### AVAILABLE RECORDS:
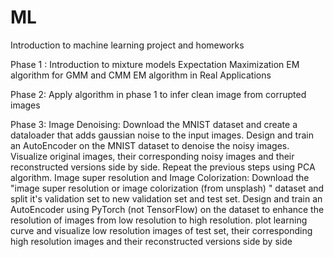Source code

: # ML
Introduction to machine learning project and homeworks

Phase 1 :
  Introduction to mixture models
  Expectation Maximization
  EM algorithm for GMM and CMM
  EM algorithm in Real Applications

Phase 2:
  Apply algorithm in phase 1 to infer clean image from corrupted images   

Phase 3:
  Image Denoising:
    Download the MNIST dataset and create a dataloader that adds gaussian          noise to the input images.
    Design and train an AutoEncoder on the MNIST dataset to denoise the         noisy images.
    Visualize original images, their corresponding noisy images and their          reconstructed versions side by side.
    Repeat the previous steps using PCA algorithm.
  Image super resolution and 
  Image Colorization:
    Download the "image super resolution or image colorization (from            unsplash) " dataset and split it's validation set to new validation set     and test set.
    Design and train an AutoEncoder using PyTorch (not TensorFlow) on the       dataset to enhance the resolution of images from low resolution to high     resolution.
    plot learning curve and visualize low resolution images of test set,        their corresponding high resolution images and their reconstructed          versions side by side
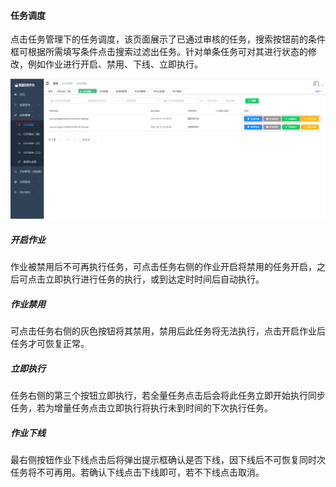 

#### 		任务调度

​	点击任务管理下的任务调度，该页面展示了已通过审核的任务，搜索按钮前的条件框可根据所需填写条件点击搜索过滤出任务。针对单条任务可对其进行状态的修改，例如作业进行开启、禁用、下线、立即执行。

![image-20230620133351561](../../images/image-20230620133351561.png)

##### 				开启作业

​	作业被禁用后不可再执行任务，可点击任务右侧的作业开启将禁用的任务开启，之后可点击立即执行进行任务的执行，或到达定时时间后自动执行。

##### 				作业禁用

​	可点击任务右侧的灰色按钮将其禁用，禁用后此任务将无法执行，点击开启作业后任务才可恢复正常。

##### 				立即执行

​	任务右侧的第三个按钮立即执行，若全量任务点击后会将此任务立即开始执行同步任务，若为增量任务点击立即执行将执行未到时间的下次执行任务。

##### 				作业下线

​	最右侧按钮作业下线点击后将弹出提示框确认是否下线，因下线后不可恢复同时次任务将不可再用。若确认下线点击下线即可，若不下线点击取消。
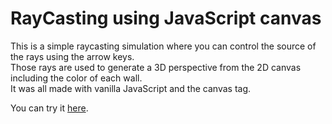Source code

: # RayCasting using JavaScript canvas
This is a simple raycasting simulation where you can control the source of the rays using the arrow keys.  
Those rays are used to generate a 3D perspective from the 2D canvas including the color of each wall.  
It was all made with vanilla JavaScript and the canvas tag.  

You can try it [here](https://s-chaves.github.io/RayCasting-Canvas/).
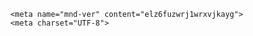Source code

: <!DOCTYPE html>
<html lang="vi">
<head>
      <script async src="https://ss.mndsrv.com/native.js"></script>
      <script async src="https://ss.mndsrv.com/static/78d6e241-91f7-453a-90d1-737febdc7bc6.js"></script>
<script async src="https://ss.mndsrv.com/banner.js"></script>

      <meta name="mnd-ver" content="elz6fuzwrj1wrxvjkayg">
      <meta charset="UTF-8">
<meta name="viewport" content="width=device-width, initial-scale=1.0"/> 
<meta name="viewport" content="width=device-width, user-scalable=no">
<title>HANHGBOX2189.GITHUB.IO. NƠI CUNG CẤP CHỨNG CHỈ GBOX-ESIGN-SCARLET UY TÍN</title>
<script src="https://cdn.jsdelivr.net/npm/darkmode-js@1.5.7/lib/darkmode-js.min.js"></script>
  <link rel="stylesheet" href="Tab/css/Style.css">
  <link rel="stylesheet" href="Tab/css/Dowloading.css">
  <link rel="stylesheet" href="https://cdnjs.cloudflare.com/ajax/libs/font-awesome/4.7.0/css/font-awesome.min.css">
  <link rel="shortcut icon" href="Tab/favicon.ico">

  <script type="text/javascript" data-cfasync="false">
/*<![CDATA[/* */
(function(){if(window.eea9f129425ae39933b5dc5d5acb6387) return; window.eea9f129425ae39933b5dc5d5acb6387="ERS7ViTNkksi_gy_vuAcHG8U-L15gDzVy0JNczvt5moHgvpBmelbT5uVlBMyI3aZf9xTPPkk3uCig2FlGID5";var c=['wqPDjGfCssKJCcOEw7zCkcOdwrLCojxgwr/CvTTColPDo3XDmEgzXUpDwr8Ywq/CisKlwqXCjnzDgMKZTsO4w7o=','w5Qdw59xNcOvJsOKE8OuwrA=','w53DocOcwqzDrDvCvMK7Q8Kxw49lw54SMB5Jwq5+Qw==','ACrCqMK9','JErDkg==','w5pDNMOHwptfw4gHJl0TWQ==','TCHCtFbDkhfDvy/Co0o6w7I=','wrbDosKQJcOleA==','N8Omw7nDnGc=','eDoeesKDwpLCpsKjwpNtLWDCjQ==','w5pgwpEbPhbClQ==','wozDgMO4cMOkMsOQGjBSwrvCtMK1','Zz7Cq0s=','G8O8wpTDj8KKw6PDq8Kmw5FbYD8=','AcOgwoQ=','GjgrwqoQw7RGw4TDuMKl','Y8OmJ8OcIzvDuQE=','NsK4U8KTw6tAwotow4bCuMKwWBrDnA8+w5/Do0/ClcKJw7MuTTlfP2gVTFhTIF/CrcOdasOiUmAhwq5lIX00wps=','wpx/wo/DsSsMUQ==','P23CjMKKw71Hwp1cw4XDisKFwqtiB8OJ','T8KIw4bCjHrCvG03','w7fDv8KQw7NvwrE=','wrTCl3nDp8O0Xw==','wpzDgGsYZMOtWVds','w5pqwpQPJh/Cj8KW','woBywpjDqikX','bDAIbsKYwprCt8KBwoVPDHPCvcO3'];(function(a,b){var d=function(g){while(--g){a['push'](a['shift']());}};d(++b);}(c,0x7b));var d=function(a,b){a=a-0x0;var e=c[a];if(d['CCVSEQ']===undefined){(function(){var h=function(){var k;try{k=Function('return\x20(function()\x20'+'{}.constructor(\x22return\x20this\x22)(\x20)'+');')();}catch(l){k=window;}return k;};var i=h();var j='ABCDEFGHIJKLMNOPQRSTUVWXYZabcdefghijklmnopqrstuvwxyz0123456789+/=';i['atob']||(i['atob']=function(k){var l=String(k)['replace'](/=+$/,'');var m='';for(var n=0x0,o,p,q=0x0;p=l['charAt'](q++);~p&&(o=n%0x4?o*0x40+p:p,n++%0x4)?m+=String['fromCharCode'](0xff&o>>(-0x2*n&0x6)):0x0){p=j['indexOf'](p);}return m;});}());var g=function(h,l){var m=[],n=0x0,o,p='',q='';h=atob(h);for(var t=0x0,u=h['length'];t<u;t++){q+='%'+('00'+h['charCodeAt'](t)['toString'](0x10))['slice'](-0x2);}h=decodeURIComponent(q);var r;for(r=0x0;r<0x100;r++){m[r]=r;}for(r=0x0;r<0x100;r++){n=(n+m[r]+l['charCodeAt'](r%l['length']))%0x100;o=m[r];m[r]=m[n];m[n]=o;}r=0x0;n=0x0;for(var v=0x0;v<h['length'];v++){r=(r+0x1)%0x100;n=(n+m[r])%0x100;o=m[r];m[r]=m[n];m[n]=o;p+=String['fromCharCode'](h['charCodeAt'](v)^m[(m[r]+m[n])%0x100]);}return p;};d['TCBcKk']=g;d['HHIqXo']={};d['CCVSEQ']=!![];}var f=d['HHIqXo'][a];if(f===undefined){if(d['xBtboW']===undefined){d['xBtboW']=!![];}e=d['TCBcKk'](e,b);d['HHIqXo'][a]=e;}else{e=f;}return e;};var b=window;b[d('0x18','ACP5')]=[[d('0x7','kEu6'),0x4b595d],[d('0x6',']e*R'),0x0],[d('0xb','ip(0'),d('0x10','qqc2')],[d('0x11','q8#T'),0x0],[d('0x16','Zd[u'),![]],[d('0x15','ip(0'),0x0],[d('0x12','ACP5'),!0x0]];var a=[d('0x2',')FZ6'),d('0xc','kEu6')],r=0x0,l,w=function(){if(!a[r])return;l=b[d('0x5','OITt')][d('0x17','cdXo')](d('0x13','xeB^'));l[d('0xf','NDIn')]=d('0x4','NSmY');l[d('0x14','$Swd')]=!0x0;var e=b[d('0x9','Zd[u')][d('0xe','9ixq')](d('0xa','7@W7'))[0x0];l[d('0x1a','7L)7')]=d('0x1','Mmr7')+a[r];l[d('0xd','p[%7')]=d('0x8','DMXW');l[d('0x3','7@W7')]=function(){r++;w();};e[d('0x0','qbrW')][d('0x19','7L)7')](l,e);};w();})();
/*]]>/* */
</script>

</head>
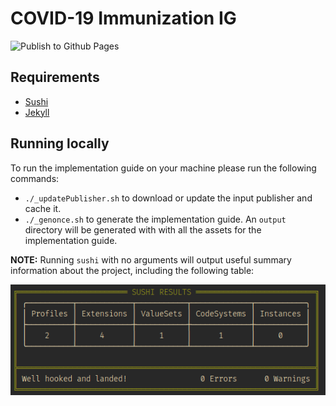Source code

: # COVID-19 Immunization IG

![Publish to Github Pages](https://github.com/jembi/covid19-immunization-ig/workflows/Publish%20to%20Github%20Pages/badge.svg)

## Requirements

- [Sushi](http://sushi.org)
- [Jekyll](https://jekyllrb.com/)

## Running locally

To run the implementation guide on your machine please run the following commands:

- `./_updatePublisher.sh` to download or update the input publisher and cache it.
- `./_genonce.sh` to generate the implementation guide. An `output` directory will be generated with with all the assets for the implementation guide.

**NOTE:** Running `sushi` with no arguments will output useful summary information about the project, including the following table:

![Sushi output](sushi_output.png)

### WHAT YOU ARE ASKED TO DO:
Provide the lines again, unchanged, from where the data above begins through the line containing "Download the MNIST", both ends included, omitting pictures and adding nothing.

### RESPONSE AREA:
Source code

: # ML
Introduction to machine learning project and homeworks

Phase 1 :
  Introduction to mixture models
  Expectation Maximization
  EM algorithm for GMM and CMM
  EM algorithm in Real Applications

Phase 2:
  Apply algorithm in phase 1 to infer clean image from corrupted images   

Phase 3:
  Image Denoising:
    Download the MNIST dataset and create a dataloader that adds gaussian          noise to the input images.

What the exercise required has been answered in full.